OneClick is missing "DEVICE HAS STOPPED RESPONDING TO POLLS" alarms in the Alarm Tab
search cancel

OneClick is missing "DEVICE HAS STOPPED RESPONDING TO POLLS" alarms in the Alarm Tab

book

Article ID: 45109

calendar_today

Updated On:

Products

CA Spectrum DX NetOps

Issue/Introduction

We have noticed that Spectrum randomly does not display "DEVICE HAS STOPPED RESPONDING TO POLLS" for some of our very important routers. We see the device model in a critical state, and the device shows the "Contact Status" Lost. All indications are there should be an alarm displayed for the device model, however it is not seen in the Alarm Tab of OneClick.

Environment

Release: Any

Cause

If you are using the Enterprise VPN Manager, or VPN Manager applications in OneClick, then you will likely see this behavior. When using Enterprise VPN Manager or the VPN Manager applications, Spectrum fault isolation intelligence will make any device level Contact Lost alarms symptoms of an associated Provider_Cloud model, when we detect that the Provider_Cloud itself is at fault.

Resolution

Spectrum uses the port polling and BGP peer session polling to update the status of the Provider_Cloud model. By default the Provider_Cloud model will assert a minor alarm against the Provider_Cloud if Spectrum detects 1% failure rate for connected customer edge (CE) devices/interfaces.
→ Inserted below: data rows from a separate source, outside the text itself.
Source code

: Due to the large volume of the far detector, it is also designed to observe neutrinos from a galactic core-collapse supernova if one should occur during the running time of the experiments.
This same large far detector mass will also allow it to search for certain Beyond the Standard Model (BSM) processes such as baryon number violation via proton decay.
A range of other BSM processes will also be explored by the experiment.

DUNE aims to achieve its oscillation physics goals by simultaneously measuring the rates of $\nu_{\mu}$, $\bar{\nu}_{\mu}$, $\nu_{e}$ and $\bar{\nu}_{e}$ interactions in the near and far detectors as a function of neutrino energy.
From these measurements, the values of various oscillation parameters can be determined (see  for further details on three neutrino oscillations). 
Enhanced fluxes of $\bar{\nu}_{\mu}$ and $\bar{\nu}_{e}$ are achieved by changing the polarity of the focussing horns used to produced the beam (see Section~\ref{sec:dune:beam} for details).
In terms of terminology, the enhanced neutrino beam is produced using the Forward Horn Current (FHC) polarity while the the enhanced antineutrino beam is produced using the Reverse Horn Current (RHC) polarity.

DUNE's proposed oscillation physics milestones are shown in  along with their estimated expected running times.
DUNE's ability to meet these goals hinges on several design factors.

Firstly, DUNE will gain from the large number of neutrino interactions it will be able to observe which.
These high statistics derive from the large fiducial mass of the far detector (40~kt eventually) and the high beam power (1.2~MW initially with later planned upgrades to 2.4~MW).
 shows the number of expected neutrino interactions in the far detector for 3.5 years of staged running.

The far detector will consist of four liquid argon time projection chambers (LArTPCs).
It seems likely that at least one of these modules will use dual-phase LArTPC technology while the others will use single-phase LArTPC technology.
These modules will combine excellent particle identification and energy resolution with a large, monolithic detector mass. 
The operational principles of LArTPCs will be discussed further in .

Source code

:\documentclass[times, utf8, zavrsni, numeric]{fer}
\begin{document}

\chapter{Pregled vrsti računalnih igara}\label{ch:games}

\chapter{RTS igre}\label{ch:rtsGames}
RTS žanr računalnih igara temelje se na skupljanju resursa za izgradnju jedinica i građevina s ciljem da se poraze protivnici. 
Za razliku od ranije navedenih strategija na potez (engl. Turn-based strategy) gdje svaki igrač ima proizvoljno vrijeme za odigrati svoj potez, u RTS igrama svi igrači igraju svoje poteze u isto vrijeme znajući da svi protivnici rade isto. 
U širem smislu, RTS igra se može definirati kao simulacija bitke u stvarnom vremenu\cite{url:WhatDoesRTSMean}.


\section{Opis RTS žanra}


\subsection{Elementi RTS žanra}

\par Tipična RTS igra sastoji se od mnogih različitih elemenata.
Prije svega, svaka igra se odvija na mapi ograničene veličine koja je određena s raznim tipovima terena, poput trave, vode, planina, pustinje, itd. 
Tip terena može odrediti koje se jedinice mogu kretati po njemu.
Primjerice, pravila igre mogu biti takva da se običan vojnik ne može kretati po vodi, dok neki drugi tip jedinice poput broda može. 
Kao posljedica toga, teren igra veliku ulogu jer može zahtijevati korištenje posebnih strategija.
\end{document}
Spectrum will assert a major alarm against the Provider_Cloud model if 3% of the connected CE devices/interfaces are down, and a critical alarm if 5% or more of the CE devices/interfaces are down. When an alarm is raised against the Provider_Cloud model, Spectrum's fault isolation makes the associated "DEVICE HAS STOPPED RESPONDING TO POLLS" alarms a symptom of the Provider_Cloud alarm, since the condition of the Provider Could is typically the root cause.

 

To determine if this is what is causing your alarm to not be seen in OneClick, select the device model that is missing the alarm. Navigate to the Event tab and filter the events to the time you expected to see the "DEVICE HAS STOPPED RESPONDING TO POLLS" alarm should have been seen. If you see a similar event logged, then the "DEVICE HAS STOPPED RESPONDING TO POLLS" alarm (Probable Cause 0x10009) has been made a symptom of the "PROVIDER CONDITION" alarm, and therefore has been hidden form the Alarm Tab.

 

Alarm xxxx (critical, probable cause id 0x10009) in now being hidden because it is caused by alarm yyyy (critical, probable cause id 0x5180407) on model 0xnnnnnn).

 

There are three out-of-the-box PROVIDER CONDITION alarms:

  • Probable Cause ID 0x5180405 - PROVIDER CONDITION IS MINOR
  • Probable Cause ID 0x5180406 - PROVIDER CONDITION IS MAJOR
  • Probable Cause ID 0x5180407 - PROVIDER CONDITION IS CRITICAL

 

If these "hidden" alarms are becoming a problem for you you may want to review the "Service Monitoring" section of the documentation and set the thresholds to a more useful value for your environment, so that a more reasonable number of CE devices are down before we mark the Provider_Cloud as being at fault. 

 

You may also want to adjust the Alarm Filter options for the users to show symptom alarms in the Alarm Tab. This can be done in OneClick by opening the Alarm Filter dialog widow, select the State Tab and set "Symptoms" to "Show Symptoms".

 

You could also change the alarm in Event Configuration mapping, so that the minor and major event (0x5180405, 0x5180406) will generate a critical alarm (if that's what you desire).